As much as I loved my 60gb (which I plan on restoring to a working state eventually), that ship sailed a long time ago. Sony will never bring back PS2 BC. At least not for the PS3. Maybe the PS4 will be powerful enough to emulate, but the PS3 isn't. PS2 slims are cheap enough these days.
They could put the 'emotion engine' on about $10 worth of silicon now...that would actually spur a lot of sales for those wanting to replace their PS2...
Who knows, I'd guess yes to both, as it wouldn't be that difficult to put them on the same die (which is all they did with the 360's GPU and CPU), which would make a single HSF easier. Then again, since they use separate and different memory technologies they might not do that. Also probably depends on the shrinks, as I think Cell has already been shrunk to 32nm by IBM, but I'd guess for the GPU they'd go 28nm (the Cell went 45nm and the RSX went 40nm).
True. I think that the lack of ps2 bc really hurt them in the long run. Dont know what their thinkingwas to remove it other than them havingtoo manyps2s in the warehouse to unload.
Microsoft owns the design rights to both processors found in the XBOX. But with the PS3, the design rights belong to a multitude of companies, IBM, Toshiba, Sony, NVIDIA, and Rambus. So combining the two would probably take a lot more legal diplomacy than what it maybe worth.

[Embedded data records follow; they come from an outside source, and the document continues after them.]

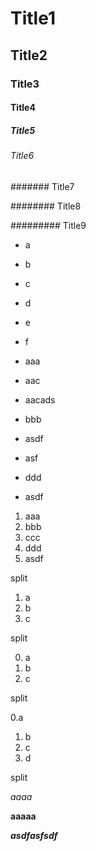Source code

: 
# Title1

## Title2

### Title3

#### Title4

##### Title5

###### Title6

####### Title7

######## Title8

######### Title9

 - a
 - b
 - c

 - d
 - e
 - f

 - aaa
  - aac
  - aacads
 - bbb
  - asdf
  - asf
 - ddd
  - asdf

 1. aaa
 2. bbb
  1. ccc
  2. ddd
 3. asdf

 split

 1. a
 2. b
 3. c

 split

 0. a
 1. b
 2. c

 split

0.a
1. b
2. c
3. d

split

*aaaa*

**aaaaa**

***asdfasfsdf***





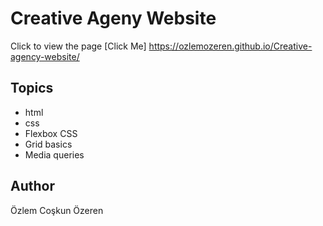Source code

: # Creative Ageny Website

Click to view the page
[Click Me] https://ozlemozeren.github.io/Creative-agency-website/

## Topics

- html
- css
- Flexbox CSS 
- Grid basics
- Media queries


## Author

Özlem Coşkun Özeren 


















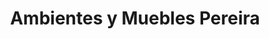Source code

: ---
title: "Ambientes y Muebles Pereira"
url: /pereira/ambientes-y-muebles-pereira/
shop: muebles
---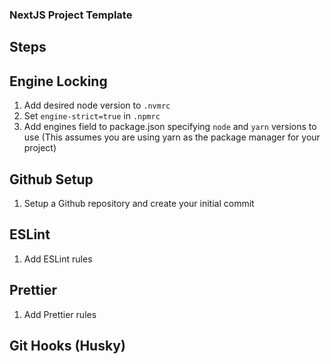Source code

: ### NextJS Project Template

## Steps

## Engine Locking

1. Add desired node version to `.nvmrc`
2. Set `engine-strict=true` in `.npmrc`
3. Add engines field to package.json specifying `node` and `yarn` versions to use (This assumes you are using yarn as the package manager for your project)

## Github Setup

1. Setup a Github repository and create your initial commit

## ESLint

1. Add ESLint rules

## Prettier

1. Add Prettier rules

## Git Hooks (Husky)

I can't find the source because it was awhile back, but Sony already said they are likely going with an standard Intel solution with their next console. The interesting bit is that since the 360 successor will be likely be Directx based, BC with the 360 is will be relatively easy since they would simply have to provide native support for the 360 codecs..the rest of the machine is simply more powerful...assuming MS even wants to do free BC because there is money in digital distribution of old titles.
My guess is that the cell chip notwithstanding, the PS3 is still PC flavored and can still have the same BC advantage on the PS4.
Emulating complete chipsets is no longer necessary nor efficient. The new consoles will simply be more of the same.
Good point, although would that be that big of a deal when just putting it on the same die and not actually changing the design?
I'd say that'll be mostly true, but I do think Sony will have more trouble as they never had the same software support that Microsoft did, and Cell is more of a kink in that developers would offload some graphics work to it and do some other things that I would guess will have to be reworked to maintain compatibility.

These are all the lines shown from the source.